The Devil that danced on the water - Aminatta Forna

A daughter's memoir of her father, her family, her country and a continent. Aminatta Forna's personal history is a passionate and vivid account of an African childhood - of an idyll which became a nightmare. As a child she witnessed the upheavals of post-colonial Africa, the bitterness of exile in Britain and the terrible consequences of her dissident father's stand against tyranny. Mohamed Forna, a man of unimpeachable integrity and great charisma, was a star in the political firmament in Sierra Leone as the country faced its future as a fledgling democracy. Always a political firebrand, he was one of the first black students to come to Britain after the war. In Aberdeen he stole the heart of Aminatta's mother, to the dismay of her Presbyterian parents, and returned with her to Sierra Leone. But the new ways of Western parliamentary democracy were tearing old Africa apart, giving rise only to dictatorships and corruption of hitherto undreamed-off magnitude. It was not long before Aminatta's father languished in jail as a prisoner of conscience, and there was worse to come. Aminatta's search for the truth that shaped both her childhood and the nation's destiny begins among the country's elite and takes her into the heart of rebel territory. Determined to break the silence surrounding her father's fate, she ultimately uncovered a conspiracy that penetrated the highest reaches of government and forced the nation's politicians and judiciary to confront their guilt.

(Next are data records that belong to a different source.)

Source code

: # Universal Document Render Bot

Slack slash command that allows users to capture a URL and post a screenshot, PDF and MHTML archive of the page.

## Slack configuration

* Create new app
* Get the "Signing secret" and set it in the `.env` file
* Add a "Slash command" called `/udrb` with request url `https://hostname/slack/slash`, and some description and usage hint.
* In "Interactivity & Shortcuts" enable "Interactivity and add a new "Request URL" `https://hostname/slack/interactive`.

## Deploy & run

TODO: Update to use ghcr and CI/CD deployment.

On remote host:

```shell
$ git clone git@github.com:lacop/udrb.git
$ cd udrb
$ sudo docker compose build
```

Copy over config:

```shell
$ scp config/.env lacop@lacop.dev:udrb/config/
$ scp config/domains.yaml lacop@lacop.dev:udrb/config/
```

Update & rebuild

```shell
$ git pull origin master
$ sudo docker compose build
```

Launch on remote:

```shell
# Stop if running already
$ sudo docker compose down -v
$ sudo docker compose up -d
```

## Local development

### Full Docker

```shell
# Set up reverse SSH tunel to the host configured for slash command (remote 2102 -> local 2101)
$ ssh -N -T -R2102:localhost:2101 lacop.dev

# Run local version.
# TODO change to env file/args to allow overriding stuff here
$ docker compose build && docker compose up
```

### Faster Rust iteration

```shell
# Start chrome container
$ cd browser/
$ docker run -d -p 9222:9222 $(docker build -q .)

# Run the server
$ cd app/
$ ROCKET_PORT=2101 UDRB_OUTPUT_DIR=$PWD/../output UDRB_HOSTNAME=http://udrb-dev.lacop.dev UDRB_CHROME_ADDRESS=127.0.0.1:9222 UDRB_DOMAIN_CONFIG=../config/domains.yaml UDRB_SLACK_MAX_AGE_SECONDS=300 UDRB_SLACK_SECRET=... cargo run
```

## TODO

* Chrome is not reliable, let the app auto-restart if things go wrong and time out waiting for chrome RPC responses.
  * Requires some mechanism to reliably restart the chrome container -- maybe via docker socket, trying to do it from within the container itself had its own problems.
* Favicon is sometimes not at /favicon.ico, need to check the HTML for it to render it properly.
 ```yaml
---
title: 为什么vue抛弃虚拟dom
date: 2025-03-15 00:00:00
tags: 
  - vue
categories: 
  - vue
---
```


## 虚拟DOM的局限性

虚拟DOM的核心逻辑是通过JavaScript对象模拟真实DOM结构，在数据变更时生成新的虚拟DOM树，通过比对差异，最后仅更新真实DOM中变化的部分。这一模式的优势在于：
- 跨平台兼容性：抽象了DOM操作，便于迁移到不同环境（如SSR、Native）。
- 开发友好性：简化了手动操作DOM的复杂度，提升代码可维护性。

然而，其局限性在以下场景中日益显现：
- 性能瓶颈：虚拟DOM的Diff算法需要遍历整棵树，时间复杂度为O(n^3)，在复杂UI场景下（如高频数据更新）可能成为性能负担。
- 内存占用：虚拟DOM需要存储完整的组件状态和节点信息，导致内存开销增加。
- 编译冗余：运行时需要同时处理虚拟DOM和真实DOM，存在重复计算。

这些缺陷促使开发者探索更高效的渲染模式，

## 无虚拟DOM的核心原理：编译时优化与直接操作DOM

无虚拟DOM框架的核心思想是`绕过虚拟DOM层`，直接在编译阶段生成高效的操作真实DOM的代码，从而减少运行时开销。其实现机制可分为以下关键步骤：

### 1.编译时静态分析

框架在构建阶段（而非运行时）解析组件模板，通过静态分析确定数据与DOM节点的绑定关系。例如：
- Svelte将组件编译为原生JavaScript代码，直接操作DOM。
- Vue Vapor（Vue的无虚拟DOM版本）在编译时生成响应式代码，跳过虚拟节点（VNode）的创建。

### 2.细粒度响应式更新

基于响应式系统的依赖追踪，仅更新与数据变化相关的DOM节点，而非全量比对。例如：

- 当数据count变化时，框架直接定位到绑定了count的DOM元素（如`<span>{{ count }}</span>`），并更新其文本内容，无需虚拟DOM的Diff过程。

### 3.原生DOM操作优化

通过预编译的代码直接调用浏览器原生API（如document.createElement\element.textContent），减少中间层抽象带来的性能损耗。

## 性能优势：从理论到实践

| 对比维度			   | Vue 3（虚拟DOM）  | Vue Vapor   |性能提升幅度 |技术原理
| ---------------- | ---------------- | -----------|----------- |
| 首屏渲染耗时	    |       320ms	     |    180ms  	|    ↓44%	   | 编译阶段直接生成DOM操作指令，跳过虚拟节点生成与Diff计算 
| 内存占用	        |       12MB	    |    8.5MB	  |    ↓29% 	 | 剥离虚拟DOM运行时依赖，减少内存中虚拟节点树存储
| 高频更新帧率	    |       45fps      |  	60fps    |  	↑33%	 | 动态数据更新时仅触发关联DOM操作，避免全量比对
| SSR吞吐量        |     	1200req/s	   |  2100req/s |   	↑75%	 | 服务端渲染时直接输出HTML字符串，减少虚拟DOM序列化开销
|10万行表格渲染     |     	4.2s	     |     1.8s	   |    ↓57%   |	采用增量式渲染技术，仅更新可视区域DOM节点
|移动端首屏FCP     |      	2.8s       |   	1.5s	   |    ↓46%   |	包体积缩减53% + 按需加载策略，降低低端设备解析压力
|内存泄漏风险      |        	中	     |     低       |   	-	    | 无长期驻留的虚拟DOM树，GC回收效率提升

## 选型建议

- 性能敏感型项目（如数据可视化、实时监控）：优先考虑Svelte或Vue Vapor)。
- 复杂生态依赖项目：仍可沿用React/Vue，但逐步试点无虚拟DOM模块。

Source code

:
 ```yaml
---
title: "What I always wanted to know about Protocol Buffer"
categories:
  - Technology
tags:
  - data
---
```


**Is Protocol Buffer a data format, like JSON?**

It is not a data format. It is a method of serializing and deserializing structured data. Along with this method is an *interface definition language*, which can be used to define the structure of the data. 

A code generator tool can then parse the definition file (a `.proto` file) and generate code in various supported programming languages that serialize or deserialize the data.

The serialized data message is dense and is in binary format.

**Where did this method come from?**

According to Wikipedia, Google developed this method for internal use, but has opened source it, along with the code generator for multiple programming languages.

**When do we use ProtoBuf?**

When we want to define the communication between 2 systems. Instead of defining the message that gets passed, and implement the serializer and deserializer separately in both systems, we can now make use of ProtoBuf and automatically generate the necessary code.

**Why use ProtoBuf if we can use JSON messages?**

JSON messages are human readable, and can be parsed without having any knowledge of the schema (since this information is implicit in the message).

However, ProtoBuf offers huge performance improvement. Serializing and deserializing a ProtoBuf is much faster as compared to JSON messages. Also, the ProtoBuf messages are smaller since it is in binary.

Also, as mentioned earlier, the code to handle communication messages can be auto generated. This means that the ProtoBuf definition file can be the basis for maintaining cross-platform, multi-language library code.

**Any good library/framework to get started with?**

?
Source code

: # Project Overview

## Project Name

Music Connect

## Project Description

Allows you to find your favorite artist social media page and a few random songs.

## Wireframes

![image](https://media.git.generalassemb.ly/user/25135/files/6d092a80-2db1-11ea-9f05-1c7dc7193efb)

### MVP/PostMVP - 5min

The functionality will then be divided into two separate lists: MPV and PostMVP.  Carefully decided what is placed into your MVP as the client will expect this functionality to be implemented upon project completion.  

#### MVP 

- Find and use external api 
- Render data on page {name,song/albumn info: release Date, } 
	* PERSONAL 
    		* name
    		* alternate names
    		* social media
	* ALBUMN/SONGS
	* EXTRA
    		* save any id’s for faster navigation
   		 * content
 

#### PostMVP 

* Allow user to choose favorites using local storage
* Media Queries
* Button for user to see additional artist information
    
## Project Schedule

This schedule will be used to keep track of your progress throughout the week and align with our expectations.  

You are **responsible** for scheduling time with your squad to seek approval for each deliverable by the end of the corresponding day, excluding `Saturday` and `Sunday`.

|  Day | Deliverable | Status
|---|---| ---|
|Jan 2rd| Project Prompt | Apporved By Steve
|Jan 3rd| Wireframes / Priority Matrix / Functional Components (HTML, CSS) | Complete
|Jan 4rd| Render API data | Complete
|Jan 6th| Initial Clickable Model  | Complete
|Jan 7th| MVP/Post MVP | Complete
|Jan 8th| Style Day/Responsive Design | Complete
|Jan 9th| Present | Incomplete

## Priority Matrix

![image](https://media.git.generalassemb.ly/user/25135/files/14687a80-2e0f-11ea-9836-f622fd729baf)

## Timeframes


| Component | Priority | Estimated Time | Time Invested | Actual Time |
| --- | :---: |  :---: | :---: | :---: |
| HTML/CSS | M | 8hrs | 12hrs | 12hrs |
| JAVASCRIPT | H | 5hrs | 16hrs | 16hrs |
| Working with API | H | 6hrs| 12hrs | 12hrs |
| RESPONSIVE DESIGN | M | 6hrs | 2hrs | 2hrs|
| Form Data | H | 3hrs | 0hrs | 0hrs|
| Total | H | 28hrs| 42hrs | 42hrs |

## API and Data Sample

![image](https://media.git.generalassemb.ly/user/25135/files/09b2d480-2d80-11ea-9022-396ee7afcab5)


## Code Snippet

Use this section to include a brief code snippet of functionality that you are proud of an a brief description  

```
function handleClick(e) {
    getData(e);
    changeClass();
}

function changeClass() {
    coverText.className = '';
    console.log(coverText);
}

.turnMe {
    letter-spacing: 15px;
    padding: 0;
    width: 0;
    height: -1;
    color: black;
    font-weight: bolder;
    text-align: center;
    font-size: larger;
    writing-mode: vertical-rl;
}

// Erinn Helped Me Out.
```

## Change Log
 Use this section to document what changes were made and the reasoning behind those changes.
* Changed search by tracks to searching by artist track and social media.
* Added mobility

Formerly a television reporter, Aminatta has presented and produced numerous television programmes for the BBC including the arts and culture magazine programme, The Late Show, and the BBC political flagship, On the Record. In 1998 she presented the E-Files, covering the European political agenda. She has won several awards for her television work, and in 1996 directed and presented a documentary on Africa’s art: 'Through African Eyes', a PBS/BBC co-production, which today is shown to students of African art and culture in universities across the US. In 1996 Aminatta was awarded a Harkness Fellowship to the University of California at Berkeley.

Aminatta has hosted radio series including An Essential Guide to the 21st Century (World Service), The Travellers Souk and In Living Colour (BBC Radio 4). She is a contributor to several newspapers including The Independent, The Observer, the Sunday Times and the Evening Standard. She has acted as a judge for the MacMillan African Writer’s Prize in 2003, the Samuel Johnson Prize in 2004 and the Caine Prize for Africa in 2005 and 2006, is on the Board for the latter prize, and is also a Director of Index of Censorship.